## [Dataset records]

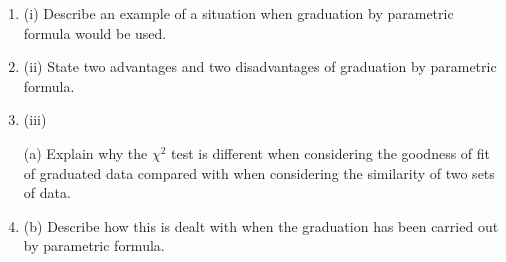 \documentclass[a4paper,12pt]{article}
\begin{document}
\begin{enumerate}

\item (i) Describe an example of a situation when graduation by parametric formula
would be used.

\item (ii) State two advantages and two disadvantages of graduation by parametric
formula.
\item (iii)

(a) Explain why the $\chi^2$ test is different when considering the goodness of fit of graduated data compared with when considering the similarity of two sets of data.
\item (b) Describe how this is dealt with when the graduation has been carried
out by parametric formula.
\end{enumerate}
\newpage
\end{document}
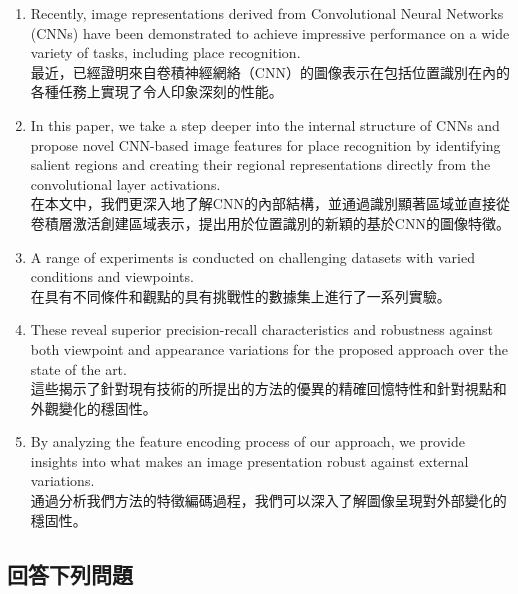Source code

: \begin{enumerate}
\item Recently, image representations derived from Convolutional Neural Networks (CNNs) have been demonstrated to achieve impressive performance on a wide variety of tasks, including place recognition.\\

最近，已經證明來自卷積神經網絡（CNN）的圖像表示在包括位置識別在內的各種任務上實現了令人印象深刻的性能。

\item In this paper, we take a step deeper into the internal structure of CNNs and propose novel CNN-based image features for place recognition by identifying salient regions and creating their regional representations directly from the convolutional layer activations.\\

在本文中，我們更深入地了解CNN的內部結構，並通過識別顯著區域並直接從卷積層激活創建區域表示，提出用於位置識別的新穎的基於CNN的圖像特徵。

\item A range of experiments is conducted on challenging datasets with varied conditions and viewpoints.  \\

在具有不同條件和觀點的具有挑戰性的數據集上進行了一系列實驗。

\item These reveal superior precision-recall characteristics and robustness against both viewpoint and appearance variations for the proposed approach over the state of the art. \\

這些揭示了針對現有技術的所提出的方法的優異的精確回憶特性和針對視點和外觀變化的穩固性。

\item By analyzing the feature encoding process of our approach, we provide insights into what makes an image presentation robust against external variations. \\

通過分析我們方法的特徵編碼過程，我們可以深入了解圖像呈現對外部變化的穩固性。

\end{enumerate}

\subsection{回答下列問題}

## [Instructions for the task]
Restate the data above verbatim, skipping every image.

## [Answer]
 \documentclass[a4paper,12pt]{article}
\begin{document}
\begin{enumerate}

\item (i) Describe an example of a situation when graduation by parametric formula
would be used.

\item (ii) State two advantages and two disadvantages of graduation by parametric
formula.
\item (iii)

(a) Explain why the $\chi^2$ test is different when considering the goodness of fit of graduated data compared with when considering the similarity of two sets of data.
\item (b) Describe how this is dealt with when the graduation has been carried
out by parametric formula.
\end{enumerate}
\newpage
\end{document}
Source code

: \begin{enumerate}
\item Recently, image representations derived from Convolutional Neural Networks (CNNs) have been demonstrated to achieve impressive performance on a wide variety of tasks, including place recognition.\\

最近，已經證明來自卷積神經網絡（CNN）的圖像表示在包括位置識別在內的各種任務上實現了令人印象深刻的性能。

\item In this paper, we take a step deeper into the internal structure of CNNs and propose novel CNN-based image features for place recognition by identifying salient regions and creating their regional representations directly from the convolutional layer activations.\\

在本文中，我們更深入地了解CNN的內部結構，並通過識別顯著區域並直接從卷積層激活創建區域表示，提出用於位置識別的新穎的基於CNN的圖像特徵。

\item A range of experiments is conducted on challenging datasets with varied conditions and viewpoints.  \\

在具有不同條件和觀點的具有挑戰性的數據集上進行了一系列實驗。

\item These reveal superior precision-recall characteristics and robustness against both viewpoint and appearance variations for the proposed approach over the state of the art. \\

這些揭示了針對現有技術的所提出的方法的優異的精確回憶特性和針對視點和外觀變化的穩固性。

\item By analyzing the feature encoding process of our approach, we provide insights into what makes an image presentation robust against external variations. \\

通過分析我們方法的特徵編碼過程，我們可以深入了解圖像呈現對外部變化的穩固性。

\end{enumerate}

\subsection{回答下列問題}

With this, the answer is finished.